- Interactive map of Huset Restaurant

Restaurant information
- Owner: Hurtigruten
- Head chef: Alberto Lozano Aviles
- Food type: Nordic fine dining
- Location: Vei 212, Longyearbyen, Svalbard, Norway
- Coordinates: 78°12′27″N 15°35′23″E﻿ / ﻿78.2076°N 15.5897°E
- Website: www.huset.com

= Huset Restaurant =

Norwegian restaurant in Svalbard

Huset Restaurant is a Nordic fine dining restaurant in Longyearbyen, located on Svalbard, a northern archipelago of Norway, and is the northernmost restaurant in the world. Spanish chef Alberto Lozano Aviles is head chef.

== History ==
The Huset building was built in the 1950s as a community centre for miners in the village. The name means "house" in Norwegian. It operated as a post office, library, church, school, gymnasium and hunting shop. It was briefly used as a hospital after an avalanche.

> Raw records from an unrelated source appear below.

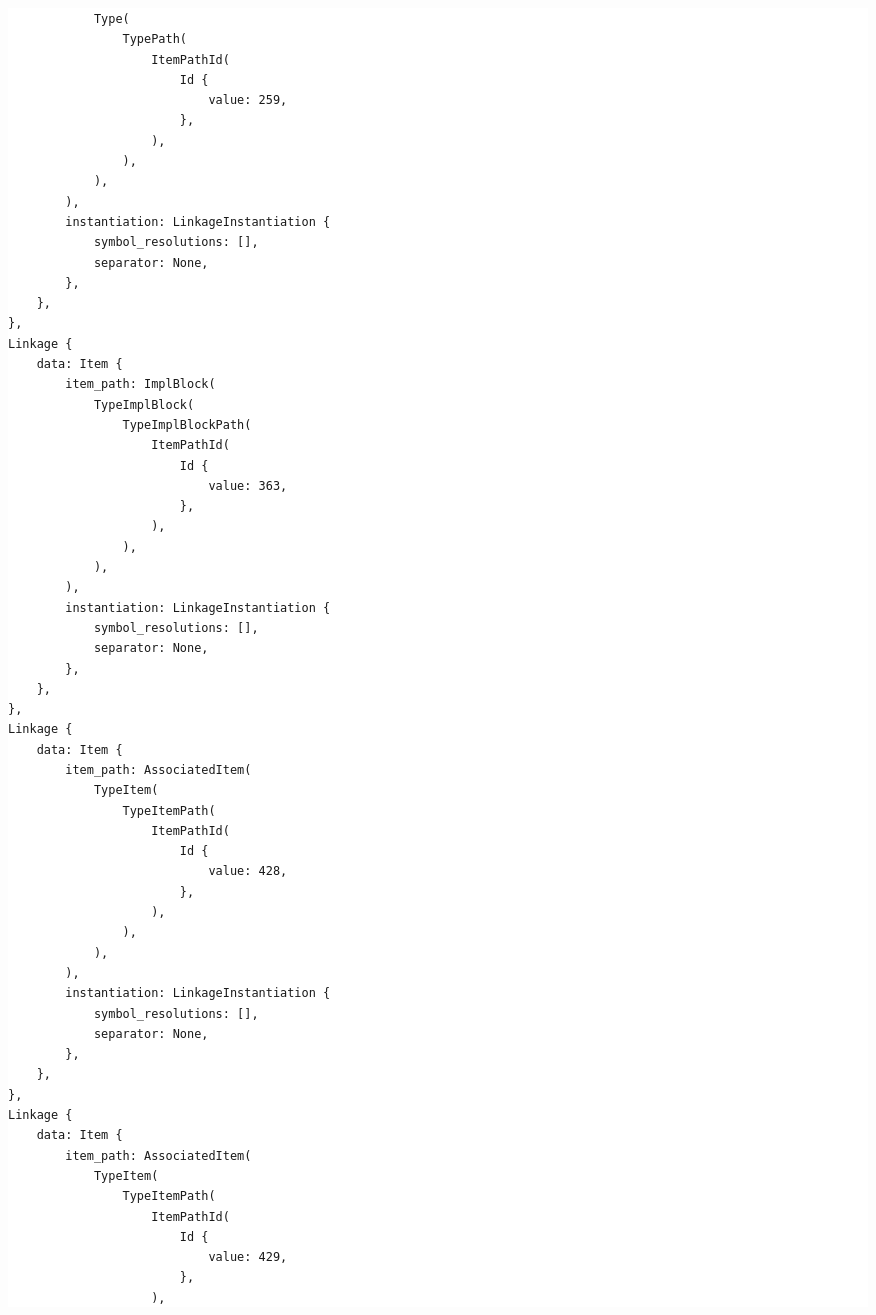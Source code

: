                 Type(
                    TypePath(
                        ItemPathId(
                            Id {
                                value: 259,
                            },
                        ),
                    ),
                ),
            ),
            instantiation: LinkageInstantiation {
                symbol_resolutions: [],
                separator: None,
            },
        },
    },
    Linkage {
        data: Item {
            item_path: ImplBlock(
                TypeImplBlock(
                    TypeImplBlockPath(
                        ItemPathId(
                            Id {
                                value: 363,
                            },
                        ),
                    ),
                ),
            ),
            instantiation: LinkageInstantiation {
                symbol_resolutions: [],
                separator: None,
            },
        },
    },
    Linkage {
        data: Item {
            item_path: AssociatedItem(
                TypeItem(
                    TypeItemPath(
                        ItemPathId(
                            Id {
                                value: 428,
                            },
                        ),
                    ),
                ),
            ),
            instantiation: LinkageInstantiation {
                symbol_resolutions: [],
                separator: None,
            },
        },
    },
    Linkage {
        data: Item {
            item_path: AssociatedItem(
                TypeItem(
                    TypeItemPath(
                        ItemPathId(
                            Id {
                                value: 429,
                            },
                        ),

In 2010, the building was converted into a bistro. Hurtigruten bought the restaurant in 2022 and converted it into a fine dining establishment. In 2022, the company invited Spanish chef Alberto Lozano to run the restaurant.

==Description==
Huset Restaurant is a Nordic fine dining restaurant located in Longyearbyen, Svalbard. It is the northernmost restaurant in the world.

Its menu is based around local game meats and foraged ingredients, like seal, whale, and ptarmigan.

As of February 2026, Alberto Lozano Aviles remains head chef.